The prevalence of dyspepsia was significantly higher in those with AF (37.35%) than in the general adult population without AF from NHWS (21.30%; χ2[1] = 85.51, P < 0.0001). Even after adjusting for sociodemographics, health behaviors, and comorbidities, patients with AF had 48.59% greater odds of reporting dyspepsia than those without AF (b = 0.40, odds ratio = 1.49, P < 0.0001, see Table 1).
Table 1.
Logistic regression model predicting the presence of dyspepsia
| b | SE b | χ2 | P-value | OR | OR 95% LCL | OR 95% UCL | |
|---|---|---|---|---|---|---|---|
| Intercept | −1.307 | 0.056 | 542.175 | <0.0001 | |||
| Age | 0.005 | 0.001 | 44.408 | <0.0001 | 1.005 | 1.003 | 1.006 |
| Male | −0.277 | 0.024 | 134.848 | <0.0001 | 0.758 | 0.723 | 0.794 |
| University education | −0.051 | 0.022 | 5.477 | 0.0193 | 0.95 | 0.91 | 0.992 |
| Annual income: <¥3 million | 0.022 | 0.032 | 0.474 | 0.4913 | 1.023 | 0.96 | 1.09 |
| Annual income: ¥3 to <¥5 million | – | – | – | – | – | – | – |
| Annual income: ¥5 to <¥8 million | 0.075 | 0.029 | 6.856 | 0.0088 | 1.077 | 1.019 | 1.139 |
| Annual income: ¥8 million or more | 0.068 | 0.030 | 5.324 | 0.021 | 1.071 | 1.01 | 1.135 |
| Annual income: declined to answer | −0.111 | 0.041 | 7.321 | 0.0068 | 0.895 | 0.826 | 0.97 |
| BMI: underweight | 0.042 | 0.032 | 1.714 | 0.1905 | 1.043 | 0.979 | 1.11 |
| BMI: normal weight | – | – | – | – | – | – | – |
| BMI: overweight | 0.149 | 0.028 | 27.821 | <0.0001 | 1.16 | 1.098 | 1.226 |
| BMI: obese | 0.292 | 0.061 | 23.131 | <0.0001 | 1.34 | 1.189 | 1.509 |
| BMI: missing | −0.198 | 0.069 | 8.216 | 0.0042 | 0.82 | 0.716 | 0.939 |
| Never smoked | −0.536 | 0.026 | 418.242 | <0.0001 | 0.585 | 0.556 | 0.616 |
| Former smoker | −0.051 | 0.028 | 3.418 | 0.0645 | 0.95 | 0.9 | 1.003 |
| Current smoker | – | – | – | – | – | – | – |
| Currently exercise | 0.065 | 0.021 | 9.493 | 0.0021 | 1.067 | 1.024 | 1.111 |
| Charlson comorbidity index | 0.959 | 0.023 | 1737.784 | <0.0001 | 2.609 | 2.494 | 2.729 |
| Atrial fibrillation | 0.396 | 0.095 | 17.294 | <0.0001 | 1.486 | 1.233 | 1.792 |
Abbreviations: BMI, body mass index; OR, odds ratio; LCL, lower confidence limit; UCL, upper confidence limit; SE, standard error of measurement.
Among those with AF, patients with comorbid dyspepsia were similar to those without AF on all demographic variables (see Table 2).
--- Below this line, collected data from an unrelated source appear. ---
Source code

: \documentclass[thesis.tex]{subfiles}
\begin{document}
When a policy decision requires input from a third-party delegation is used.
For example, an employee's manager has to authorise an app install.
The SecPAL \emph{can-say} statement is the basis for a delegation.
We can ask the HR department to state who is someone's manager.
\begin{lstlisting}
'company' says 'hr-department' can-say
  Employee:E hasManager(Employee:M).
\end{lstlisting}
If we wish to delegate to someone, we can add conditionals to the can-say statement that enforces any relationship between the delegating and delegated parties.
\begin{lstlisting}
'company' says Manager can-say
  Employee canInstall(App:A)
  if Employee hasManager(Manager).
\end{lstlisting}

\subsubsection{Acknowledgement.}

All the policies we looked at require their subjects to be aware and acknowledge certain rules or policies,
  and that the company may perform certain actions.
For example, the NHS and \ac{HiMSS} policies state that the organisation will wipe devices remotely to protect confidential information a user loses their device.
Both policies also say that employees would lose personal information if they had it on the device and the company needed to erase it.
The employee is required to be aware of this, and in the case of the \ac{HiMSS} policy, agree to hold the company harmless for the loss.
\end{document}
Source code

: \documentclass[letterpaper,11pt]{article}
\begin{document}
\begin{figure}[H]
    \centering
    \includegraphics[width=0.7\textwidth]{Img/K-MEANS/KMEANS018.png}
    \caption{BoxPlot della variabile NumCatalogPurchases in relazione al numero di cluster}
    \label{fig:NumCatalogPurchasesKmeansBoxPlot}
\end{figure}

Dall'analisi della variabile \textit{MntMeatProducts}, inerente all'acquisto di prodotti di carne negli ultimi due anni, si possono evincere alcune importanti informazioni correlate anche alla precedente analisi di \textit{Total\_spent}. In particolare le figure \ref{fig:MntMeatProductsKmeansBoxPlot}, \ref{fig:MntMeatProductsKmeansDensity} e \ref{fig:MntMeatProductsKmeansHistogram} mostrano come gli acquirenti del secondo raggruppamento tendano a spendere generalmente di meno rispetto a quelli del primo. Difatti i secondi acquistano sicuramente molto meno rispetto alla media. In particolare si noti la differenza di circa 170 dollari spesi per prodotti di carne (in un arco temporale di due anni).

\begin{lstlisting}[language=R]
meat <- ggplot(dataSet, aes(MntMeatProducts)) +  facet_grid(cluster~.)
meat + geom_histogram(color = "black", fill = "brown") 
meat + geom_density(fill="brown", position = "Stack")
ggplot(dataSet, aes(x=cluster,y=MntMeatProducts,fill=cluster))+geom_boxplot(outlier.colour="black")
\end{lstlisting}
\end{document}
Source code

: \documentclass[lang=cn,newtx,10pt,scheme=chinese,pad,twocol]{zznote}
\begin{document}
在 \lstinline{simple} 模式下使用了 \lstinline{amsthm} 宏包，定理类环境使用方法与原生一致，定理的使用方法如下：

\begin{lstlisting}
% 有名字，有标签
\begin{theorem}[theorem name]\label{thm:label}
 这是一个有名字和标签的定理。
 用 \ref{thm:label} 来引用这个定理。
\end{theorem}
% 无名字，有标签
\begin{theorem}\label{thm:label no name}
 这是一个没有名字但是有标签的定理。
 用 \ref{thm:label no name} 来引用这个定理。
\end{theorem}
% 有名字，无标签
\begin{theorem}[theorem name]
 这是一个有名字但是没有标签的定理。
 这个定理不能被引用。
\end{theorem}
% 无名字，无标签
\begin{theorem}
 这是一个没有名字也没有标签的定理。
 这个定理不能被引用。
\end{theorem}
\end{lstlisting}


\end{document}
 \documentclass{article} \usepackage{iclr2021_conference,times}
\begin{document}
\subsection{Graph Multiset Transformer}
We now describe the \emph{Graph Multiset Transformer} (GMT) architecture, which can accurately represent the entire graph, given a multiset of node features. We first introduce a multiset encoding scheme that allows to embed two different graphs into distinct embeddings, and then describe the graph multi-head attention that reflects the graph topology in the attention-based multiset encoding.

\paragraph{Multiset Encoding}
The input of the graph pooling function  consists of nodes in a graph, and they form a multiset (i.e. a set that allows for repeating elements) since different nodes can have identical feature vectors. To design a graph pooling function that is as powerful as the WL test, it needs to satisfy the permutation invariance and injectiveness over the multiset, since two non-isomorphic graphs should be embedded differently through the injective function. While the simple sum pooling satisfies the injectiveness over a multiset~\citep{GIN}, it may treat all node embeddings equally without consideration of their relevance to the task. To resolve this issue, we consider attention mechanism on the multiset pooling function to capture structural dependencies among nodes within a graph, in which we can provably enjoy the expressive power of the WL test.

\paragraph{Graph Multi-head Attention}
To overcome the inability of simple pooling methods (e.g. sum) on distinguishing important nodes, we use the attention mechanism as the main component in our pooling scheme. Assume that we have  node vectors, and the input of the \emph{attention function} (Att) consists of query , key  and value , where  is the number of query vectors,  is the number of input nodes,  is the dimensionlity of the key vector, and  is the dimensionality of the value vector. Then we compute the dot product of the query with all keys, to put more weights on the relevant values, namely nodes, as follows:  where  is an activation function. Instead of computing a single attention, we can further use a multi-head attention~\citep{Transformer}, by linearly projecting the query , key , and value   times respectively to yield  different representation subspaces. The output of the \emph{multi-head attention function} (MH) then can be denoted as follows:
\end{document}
The distributions of age, gender, education, employment, and household income between these two groups were the same (all P > 0.18). Similarly, no differences between those with and without dyspepsia were observed with respect to patient characteristics. Distributions of body mass index, bodyweight, smoking status, alcohol use, and exercise behavior were similar between AF patients with and without dyspepsia (all P > 0.05).
Table 2.
Differences in demographic and lifestyle characteristics between AF patients with and without comorbid dyspepsia
| Dyspepsia (n = 211)
|
No dyspepsia (n = 354)
|
P-value | |||
|---|---|---|---|---|---|
| n | % | n | % | ||
| Age, years | 0.3137 | ||||
| 18–39 | 12 | 5.69 | 12 | 3.39 | |
| 40–49 | 16 | 7.58 | 16 | 4.52 | |
| 50–59 | 29 | 13.74 | 45 | 12.71 | |
| 60–69 | 71 | 33.65 | 140 | 39.55 | |
| ≥70 | 83 | 39.34 | 141 | 39.83 | |
| Gender | 0.7676 | ||||
| Male | 175 | 82.94 | 297 | 83.90 | |
| Female | 36 | 17.06 | 57 | 16.10 | |
| Education | 0.4046 | ||||
| Less than university education | 74 | 35.07 | 112 | 31.64 | |
| University education | 137 | 64.93 | 242 | 68.36 | |
| Employment | 0.6083 | ||||
| Unemployed | 138 | 65.40 | 239 | 67.51 | |
| Currently employed | 73 | 34.60 | 115 | 32.49 | |
| Annual household income | 0.1782 | ||||
| <¥3 million | 32 | 15.17 | 67 | 18.93 | |
| ¥3 to <¥5 million | 72 | 34.12 | 128 | 36.16 | |
| ¥5 to <¥8 million | 42 | 19.91 | 82 | 23.16 | |
| ¥8 million or more | 45 | 21.33 | 49 | 13.84 | |
| Declined to answer | 20 | 9.48 | 28 | 7.91 | |
| Body mass index | 0.3266 | ||||
| Missing | 0 | 0.00 | 1 | 0.28 | |
| Underweight | 15 | 7.11 | 21 | 5.93 | |
| Normal | 136 | 64.45 | 254 | 71.75 | |
| Overweight | 53 | 25.12 | 70 | 19.77 | |
| Obese | 7 | 3.32 | 8 | 2.26 | |
| Mean (SD) weight (kg) | 64.89 | 11.19 | 64.15 | 10.79 | 0.8783 |
| Smoking status | 0.1636 | ||||
| Never smoked | 60 | 28.44 | 115 | 32.49 | |
| Former smoker | 102 | 48.34 | 180 | 50.85 | |
| Current smoker | 49 | 23.22 | 59 | 16.67 | |
| Alcohol use | 0.4239 | ||||
| Do not drink | 54 | 25.59 | 80 | 22.60 | |
| Currently drink | 157 | 74.41 | 274 | 77.40 | |
| Exercise behavior | 0.9099 | ||||
| Do not exercise | 86 | 40.76 | 146 | 41.24 | |
| Currently exercise | 125 | 59.24 | 208 | 58.76 | |
| Mean (SD) CCI | 1.46 | 4.72 | 0.35 | 0.69 | 0.1162 |
Note: Within-variable categories may not sum to exactly 100% due to rounding.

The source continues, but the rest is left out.